The brilliance of John’s concept lies in it’s perspective. These songs aren’t impersonations or vocal showpieces for the sake of spectacle – they become lived experiences, the story. Three interconnected stories unfold across themes of romantic love, queer identity, friendship and personal healing, allowing familiar lyrics to land with surprising intimacy and renewed meaning. You don’t need to be an Adele fan, or even know the songs for that matter, as the story telling connects the song with you regardless. For those that KNOW the songs, you will see them in a different light, visually and with new emotion as to what perhaps the song was originally written about.

Vocally, the ensemble is extraordinary, NO, like REALLY extraordinary – they are some of Adelaide’s finest, easy. Eight distinct voices merge into soaring harmonies (the said harmonies are executed with a perfection found in performers, most often, of only vast experience) one moment, then fracture into raw, solitary vulnerability the next. The arrangements feel cinematic despite the intimacy of the venue, with the live band (Raff Raschella: Keys, Matt Hawke: Guitars/Bass & Ben Waller: Drums) providing subtle musical muscle – never overpowering, always emotionally in sync with the performers on stage.

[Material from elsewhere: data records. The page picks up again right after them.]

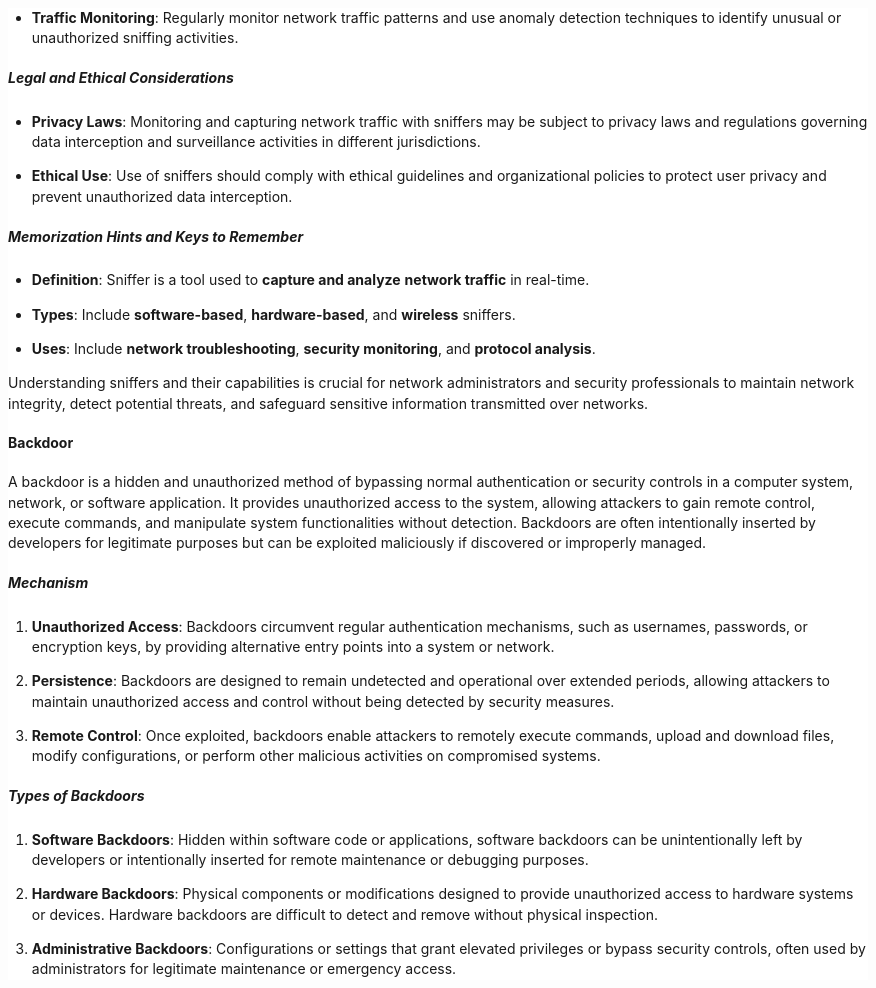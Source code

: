 - **Traffic Monitoring**: Regularly monitor network traffic patterns and use anomaly detection techniques to identify unusual or unauthorized sniffing activities.

##### Legal and Ethical Considerations

- **Privacy Laws**: Monitoring and capturing network traffic with sniffers may be subject to privacy laws and regulations governing data interception and surveillance activities in different jurisdictions.

- **Ethical Use**: Use of sniffers should comply with ethical guidelines and organizational policies to protect user privacy and prevent unauthorized data interception.

##### Memorization Hints and Keys to Remember

- **Definition**: Sniffer is a tool used to **capture and analyze** **network traffic** in real-time.
  
- **Types**: Include **software-based**, **hardware-based**, and **wireless** sniffers.
  
- **Uses**: Include **network troubleshooting**, **security monitoring**, and **protocol analysis**.

Understanding sniffers and their capabilities is crucial for network administrators and security professionals to maintain network integrity, detect potential threats, and safeguard sensitive information transmitted over networks.

#### Backdoor

A backdoor is a hidden and unauthorized method of bypassing normal authentication or security controls in a computer system, network, or software application. It provides unauthorized access to the system, allowing attackers to gain remote control, execute commands, and manipulate system functionalities without detection. Backdoors are often intentionally inserted by developers for legitimate purposes but can be exploited maliciously if discovered or improperly managed.

##### Mechanism

1. **Unauthorized Access**: Backdoors circumvent regular authentication mechanisms, such as usernames, passwords, or encryption keys, by providing alternative entry points into a system or network.

2. **Persistence**: Backdoors are designed to remain undetected and operational over extended periods, allowing attackers to maintain unauthorized access and control without being detected by security measures.

3. **Remote Control**: Once exploited, backdoors enable attackers to remotely execute commands, upload and download files, modify configurations, or perform other malicious activities on compromised systems.

##### Types of Backdoors

1. **Software Backdoors**: Hidden within software code or applications, software backdoors can be unintentionally left by developers or intentionally inserted for remote maintenance or debugging purposes.

2. **Hardware Backdoors**: Physical components or modifications designed to provide unauthorized access to hardware systems or devices. Hardware backdoors are difficult to detect and remove without physical inspection.

3. **Administrative Backdoors**: Configurations or settings that grant elevated privileges or bypass security controls, often used by administrators for legitimate maintenance or emergency access.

A feature of the 80 minute piece is the ensemble chemistry. No single performer dominates; instead, the production moves like a shared emotional heartbeat. Scenes blur between concert, cabaret and contemporary theatre, with choreography (thanks to Jay Scott) and staging flowing naturally from the music rather than interrupting it. When the full company joins together vocally, the effect is genuinely spine-tingling.

John’s direction understands Adele’s greatest strength – emotional honesty. By expanding the songs beyond heartbreak clichés, Love is a Game embraces the full spectrum of connection: messy relationships, gender fluidity, chosen family, late-night revelations and the quiet act of learning to love yourself again. The result feels deeply inclusive and unmistakably human.

“… (this show) confirms Oliver John as one of Adelaide’s most exciting musical theatre creators right now…”

Markus Hamence

By the closing moments, the audience isn’t just listening to songs they know – they’re recognising pieces of their own lives reflected back at them. There, at the final bow, was a moment of ‘But, what about that song?’, ‘What about this hit track?’… They didn’t leave us hanging, the rousing encore more than filled that gap. Bravo.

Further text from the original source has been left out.